_ACTION ITEM_:
Copy, from the entries below, each line in which the string "results" appears.

DATASET EXCERPTS section start

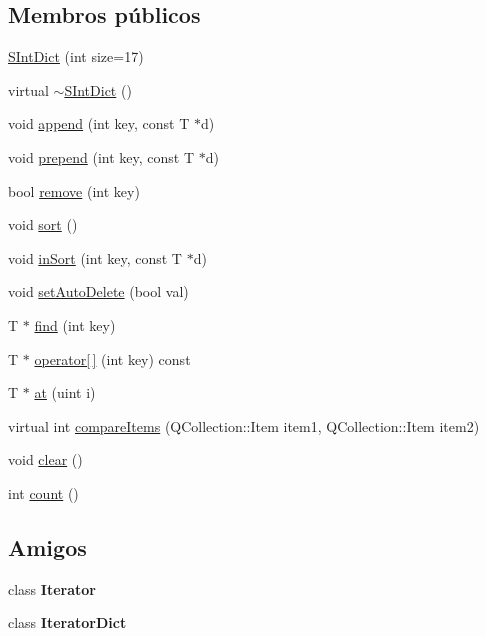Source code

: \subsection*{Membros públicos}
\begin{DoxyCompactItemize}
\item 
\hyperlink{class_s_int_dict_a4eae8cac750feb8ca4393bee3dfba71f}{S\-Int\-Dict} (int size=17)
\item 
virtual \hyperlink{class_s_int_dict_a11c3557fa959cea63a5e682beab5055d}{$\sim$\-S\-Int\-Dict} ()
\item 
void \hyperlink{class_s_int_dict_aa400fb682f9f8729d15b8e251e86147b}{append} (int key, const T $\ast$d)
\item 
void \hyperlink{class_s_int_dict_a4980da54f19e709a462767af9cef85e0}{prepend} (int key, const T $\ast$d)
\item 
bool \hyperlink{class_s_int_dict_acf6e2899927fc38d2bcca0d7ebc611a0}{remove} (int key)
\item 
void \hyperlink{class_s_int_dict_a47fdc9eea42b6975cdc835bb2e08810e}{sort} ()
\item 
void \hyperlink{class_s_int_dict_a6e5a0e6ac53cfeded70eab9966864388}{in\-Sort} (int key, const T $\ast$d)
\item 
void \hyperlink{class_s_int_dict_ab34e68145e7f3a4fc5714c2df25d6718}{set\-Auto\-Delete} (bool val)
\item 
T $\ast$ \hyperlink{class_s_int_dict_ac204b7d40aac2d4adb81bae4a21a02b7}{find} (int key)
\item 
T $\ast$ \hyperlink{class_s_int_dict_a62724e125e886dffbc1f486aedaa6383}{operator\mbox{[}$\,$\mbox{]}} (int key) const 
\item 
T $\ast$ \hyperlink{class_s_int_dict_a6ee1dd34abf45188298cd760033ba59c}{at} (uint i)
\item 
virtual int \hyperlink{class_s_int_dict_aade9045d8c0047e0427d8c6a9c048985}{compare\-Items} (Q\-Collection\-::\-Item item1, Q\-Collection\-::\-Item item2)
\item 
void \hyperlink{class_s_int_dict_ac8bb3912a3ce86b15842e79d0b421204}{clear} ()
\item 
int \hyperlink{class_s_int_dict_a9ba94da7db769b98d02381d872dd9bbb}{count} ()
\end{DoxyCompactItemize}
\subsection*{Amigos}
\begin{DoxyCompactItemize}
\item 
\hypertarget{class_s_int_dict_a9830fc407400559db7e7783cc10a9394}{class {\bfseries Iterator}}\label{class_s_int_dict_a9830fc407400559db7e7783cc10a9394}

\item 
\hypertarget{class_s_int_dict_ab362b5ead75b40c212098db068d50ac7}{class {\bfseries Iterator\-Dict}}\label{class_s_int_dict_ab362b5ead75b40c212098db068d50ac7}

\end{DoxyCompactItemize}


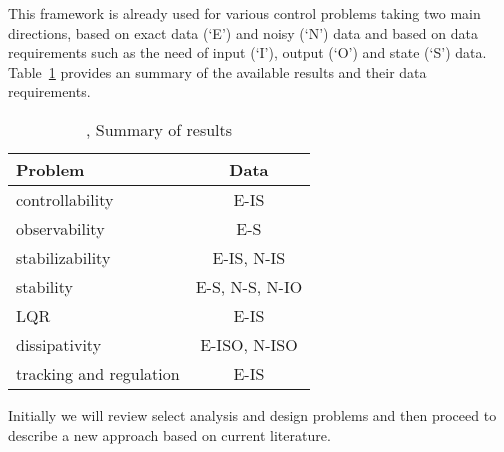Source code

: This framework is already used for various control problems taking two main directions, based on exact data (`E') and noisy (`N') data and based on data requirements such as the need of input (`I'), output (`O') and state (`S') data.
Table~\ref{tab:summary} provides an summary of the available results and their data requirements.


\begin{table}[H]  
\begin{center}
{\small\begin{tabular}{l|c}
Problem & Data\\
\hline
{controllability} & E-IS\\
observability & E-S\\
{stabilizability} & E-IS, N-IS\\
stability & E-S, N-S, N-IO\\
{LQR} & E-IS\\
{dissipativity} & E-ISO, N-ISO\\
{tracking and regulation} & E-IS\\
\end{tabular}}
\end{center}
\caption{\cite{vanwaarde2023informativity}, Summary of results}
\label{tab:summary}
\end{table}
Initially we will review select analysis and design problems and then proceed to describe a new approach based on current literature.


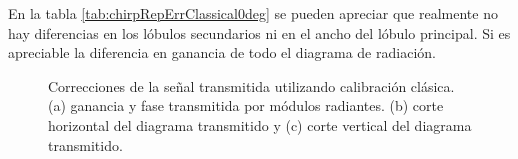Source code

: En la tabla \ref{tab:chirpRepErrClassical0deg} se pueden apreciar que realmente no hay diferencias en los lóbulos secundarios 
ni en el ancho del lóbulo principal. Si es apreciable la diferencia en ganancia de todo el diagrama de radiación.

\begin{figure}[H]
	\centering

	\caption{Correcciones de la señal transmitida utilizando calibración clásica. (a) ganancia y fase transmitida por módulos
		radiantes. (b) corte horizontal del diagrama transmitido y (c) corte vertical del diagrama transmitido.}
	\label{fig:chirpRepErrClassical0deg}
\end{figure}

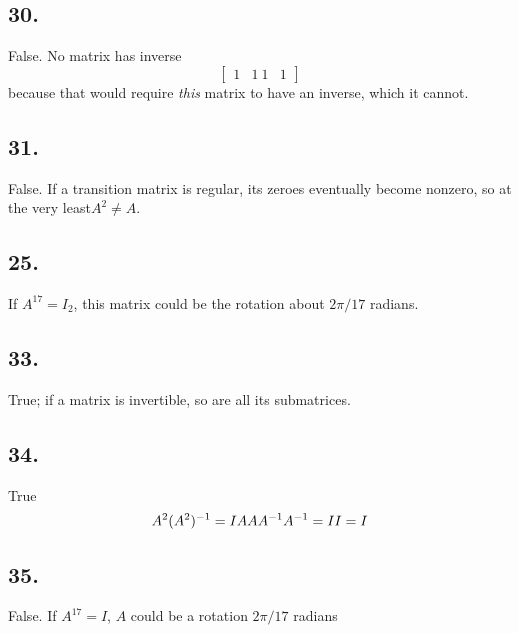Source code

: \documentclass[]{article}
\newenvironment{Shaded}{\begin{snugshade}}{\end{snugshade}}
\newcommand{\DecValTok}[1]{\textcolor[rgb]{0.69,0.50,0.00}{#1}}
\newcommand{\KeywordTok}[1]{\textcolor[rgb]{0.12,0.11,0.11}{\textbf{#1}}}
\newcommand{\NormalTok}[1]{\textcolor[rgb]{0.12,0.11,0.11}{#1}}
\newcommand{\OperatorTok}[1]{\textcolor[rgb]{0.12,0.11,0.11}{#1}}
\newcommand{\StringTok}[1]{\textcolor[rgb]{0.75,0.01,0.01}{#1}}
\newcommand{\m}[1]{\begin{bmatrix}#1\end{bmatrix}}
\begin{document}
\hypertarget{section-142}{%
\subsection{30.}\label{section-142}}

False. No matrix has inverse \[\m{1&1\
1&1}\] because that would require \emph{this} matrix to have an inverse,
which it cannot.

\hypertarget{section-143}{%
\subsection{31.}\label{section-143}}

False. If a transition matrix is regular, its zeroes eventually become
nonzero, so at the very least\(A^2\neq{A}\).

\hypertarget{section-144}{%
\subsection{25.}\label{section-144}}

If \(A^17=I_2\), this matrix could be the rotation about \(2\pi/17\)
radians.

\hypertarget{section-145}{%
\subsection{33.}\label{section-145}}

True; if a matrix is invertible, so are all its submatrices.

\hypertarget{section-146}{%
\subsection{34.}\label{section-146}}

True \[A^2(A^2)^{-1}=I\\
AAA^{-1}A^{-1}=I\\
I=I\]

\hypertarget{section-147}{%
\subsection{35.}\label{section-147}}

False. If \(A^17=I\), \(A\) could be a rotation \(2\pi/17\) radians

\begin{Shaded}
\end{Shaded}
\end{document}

DATASET EXCERPTS section end

_THE COMPLETED TASK_:
Table~\ref{tab:summary} provides an summary of the available results and their data requirements.
\caption{\cite{vanwaarde2023informativity}, Summary of results}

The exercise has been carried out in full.